• [YOUR ASSIGNMENT] From the listing below, select every line where the word "Names" appears.

Segment Open

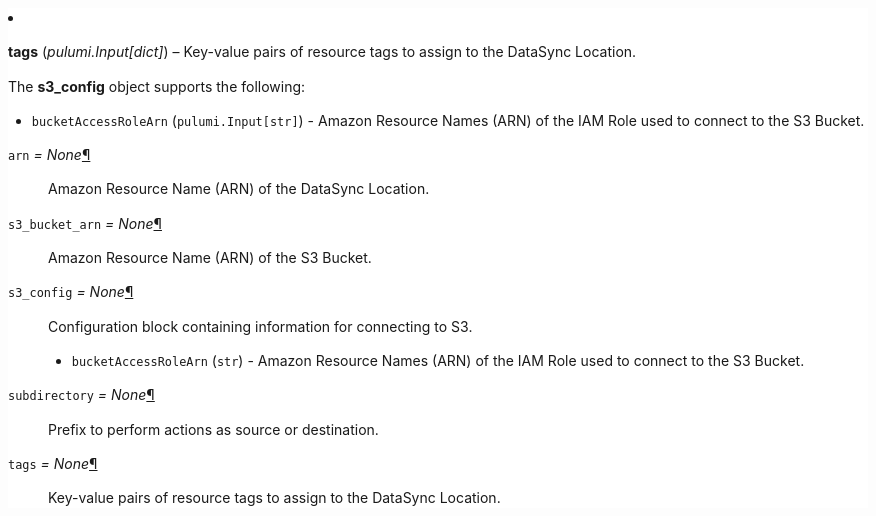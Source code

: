 <li><p><strong>tags</strong> (<em>pulumi.Input</em><em>[</em><em>dict</em><em>]</em>) – Key-value pairs of resource tags to assign to the DataSync Location.</p></li>
</ul>
</dd>
</dl>
<p>The <strong>s3_config</strong> object supports the following:</p>
<ul class="simple">
<li><p><code class="docutils literal notranslate"><span class="pre">bucketAccessRoleArn</span></code> (<code class="docutils literal notranslate"><span class="pre">pulumi.Input[str]</span></code>) - Amazon Resource Names (ARN) of the IAM Role used to connect to the S3 Bucket.</p></li>
</ul>
<dl class="attribute">
<dt id="pulumi_aws.datasync.S3Location.arn">
<code class="sig-name descname">arn</code><em class="property"> = None</em><a class="headerlink" href="#pulumi_aws.datasync.S3Location.arn" title="Permalink to this definition">¶</a></dt>
<dd><p>Amazon Resource Name (ARN) of the DataSync Location.</p>
</dd></dl>

<dl class="attribute">
<dt id="pulumi_aws.datasync.S3Location.s3_bucket_arn">
<code class="sig-name descname">s3_bucket_arn</code><em class="property"> = None</em><a class="headerlink" href="#pulumi_aws.datasync.S3Location.s3_bucket_arn" title="Permalink to this definition">¶</a></dt>
<dd><p>Amazon Resource Name (ARN) of the S3 Bucket.</p>
</dd></dl>

<dl class="attribute">
<dt id="pulumi_aws.datasync.S3Location.s3_config">
<code class="sig-name descname">s3_config</code><em class="property"> = None</em><a class="headerlink" href="#pulumi_aws.datasync.S3Location.s3_config" title="Permalink to this definition">¶</a></dt>
<dd><p>Configuration block containing information for connecting to S3.</p>
<ul class="simple">
<li><p><code class="docutils literal notranslate"><span class="pre">bucketAccessRoleArn</span></code> (<code class="docutils literal notranslate"><span class="pre">str</span></code>) - Amazon Resource Names (ARN) of the IAM Role used to connect to the S3 Bucket.</p></li>
</ul>
</dd></dl>

<dl class="attribute">
<dt id="pulumi_aws.datasync.S3Location.subdirectory">
<code class="sig-name descname">subdirectory</code><em class="property"> = None</em><a class="headerlink" href="#pulumi_aws.datasync.S3Location.subdirectory" title="Permalink to this definition">¶</a></dt>
<dd><p>Prefix to perform actions as source or destination.</p>
</dd></dl>

<dl class="attribute">
<dt id="pulumi_aws.datasync.S3Location.tags">
<code class="sig-name descname">tags</code><em class="property"> = None</em><a class="headerlink" href="#pulumi_aws.datasync.S3Location.tags" title="Permalink to this definition">¶</a></dt>
<dd><p>Key-value pairs of resource tags to assign to the DataSync Location.</p>
</dd></dl>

Segment Closed

• [SOLUTION BELOW]
<li><p><code class="docutils literal notranslate"><span class="pre">bucketAccessRoleArn</span></code> (<code class="docutils literal notranslate"><span class="pre">pulumi.Input[str]</span></code>) - Amazon Resource Names (ARN) of the IAM Role used to connect to the S3 Bucket.</p></li>
<li><p><code class="docutils literal notranslate"><span class="pre">bucketAccessRoleArn</span></code> (<code class="docutils literal notranslate"><span class="pre">str</span></code>) - Amazon Resource Names (ARN) of the IAM Role used to connect to the S3 Bucket.</p></li>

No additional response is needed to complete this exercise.